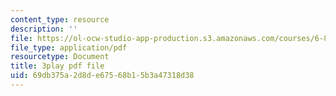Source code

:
 ```yaml
---
content_type: resource
description: ''
file: https://ol-ocw-studio-app-production.s3.amazonaws.com/courses/6-890-algorithmic-lower-bounds-fun-with-hardness-proofs-fall-2014/69db375a2d8de67568b15b3a47318d38_28WhZvnvsAg.pdf
file_type: application/pdf
resourcetype: Document
title: 3play pdf file
uid: 69db375a-2d8d-e675-68b1-5b3a47318d38
---
```

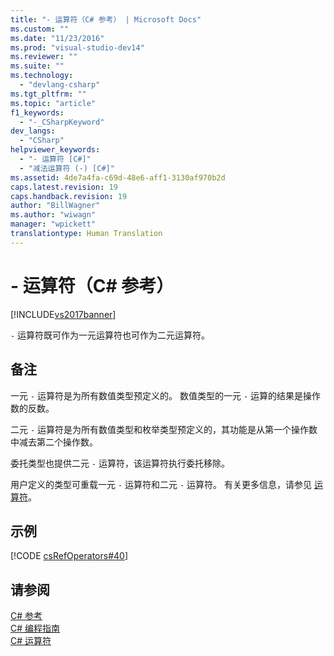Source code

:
 ```yaml
---
title: "- 运算符（C# 参考） | Microsoft Docs"
ms.custom: ""
ms.date: "11/23/2016"
ms.prod: "visual-studio-dev14"
ms.reviewer: ""
ms.suite: ""
ms.technology: 
  - "devlang-csharp"
ms.tgt_pltfrm: ""
ms.topic: "article"
f1_keywords: 
  - "-_CSharpKeyword"
dev_langs: 
  - "CSharp"
helpviewer_keywords: 
  - "- 运算符 [C#]"
  - "减法运算符 (-) [C#]"
ms.assetid: 4de7a4fa-c69d-48e6-aff1-3130af970b2d
caps.latest.revision: 19
caps.handback.revision: 19
author: "BillWagner"
ms.author: "wiwagn"
manager: "wpickett"
translationtype: Human Translation
---
```

# - 运算符（C# 参考）
[!INCLUDE[vs2017banner](../../../csharp/includes/vs2017banner.md)]

`-` 运算符既可作为一元运算符也可作为二元运算符。  
  
## 备注  
 一元 `-` 运算符是为所有数值类型预定义的。  数值类型的一元 `-` 运算的结果是操作数的反数。  
  
 二元 `-` 运算符是为所有数值类型和枚举类型预定义的，其功能是从第一个操作数中减去第二个操作数。  
  
 委托类型也提供二元 `-` 运算符，该运算符执行委托移除。  
  
 用户定义的类型可重载一元 `-` 运算符和二元 `-` 运算符。  有关更多信息，请参见 [运算符](../../../csharp/language-reference/keywords/operator.md)。  
  
## 示例  
 [!CODE [csRefOperators#40](../CodeSnippet/VS_Snippets_VBCSharp/csrefOperators#40)]  
  
## 请参阅  
 [C\# 参考](../../../csharp/language-reference/index.md)   
 [C\# 编程指南](../../../csharp/programming-guide/index.md)   
 [C\# 运算符](../../../csharp/language-reference/operators/index.md)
============================================================
Write the listing out exactly, apart from its pictures.

Source code

:
 ```yaml
---
content_type: resource
description: ''
file: https://ol-ocw-studio-app-production.s3.amazonaws.com/courses/6-890-algorithmic-lower-bounds-fun-with-hardness-proofs-fall-2014/69db375a2d8de67568b15b3a47318d38_28WhZvnvsAg.pdf
file_type: application/pdf
resourcetype: Document
title: 3play pdf file
uid: 69db375a-2d8d-e675-68b1-5b3a47318d38
---
```

Source code

:
 ```yaml
---
title: "- 运算符（C# 参考） | Microsoft Docs"
ms.custom: ""
ms.date: "11/23/2016"
ms.prod: "visual-studio-dev14"
ms.reviewer: ""
ms.suite: ""
ms.technology: 
  - "devlang-csharp"
ms.tgt_pltfrm: ""
ms.topic: "article"
f1_keywords: 
  - "-_CSharpKeyword"
dev_langs: 
  - "CSharp"
helpviewer_keywords: 
  - "- 运算符 [C#]"
  - "减法运算符 (-) [C#]"
ms.assetid: 4de7a4fa-c69d-48e6-aff1-3130af970b2d
caps.latest.revision: 19
caps.handback.revision: 19
author: "BillWagner"
ms.author: "wiwagn"
manager: "wpickett"
translationtype: Human Translation
---
```

# - 运算符（C# 参考）
[!INCLUDE[vs2017banner](../../../csharp/includes/vs2017banner.md)]

`-` 运算符既可作为一元运算符也可作为二元运算符。  
  
## 备注  
 一元 `-` 运算符是为所有数值类型预定义的。  数值类型的一元 `-` 运算的结果是操作数的反数。  
  
 二元 `-` 运算符是为所有数值类型和枚举类型预定义的，其功能是从第一个操作数中减去第二个操作数。  
  
 委托类型也提供二元 `-` 运算符，该运算符执行委托移除。  
  
 用户定义的类型可重载一元 `-` 运算符和二元 `-` 运算符。  有关更多信息，请参见 [运算符](../../../csharp/language-reference/keywords/operator.md)。  
  
## 示例  
 [!CODE [csRefOperators#40](../CodeSnippet/VS_Snippets_VBCSharp/csrefOperators#40)]  
  
## 请参阅  
 [C\# 参考](../../../csharp/language-reference/index.md)   
 [C\# 编程指南](../../../csharp/programming-guide/index.md)   
 [C\# 运算符](../../../csharp/language-reference/operators/index.md)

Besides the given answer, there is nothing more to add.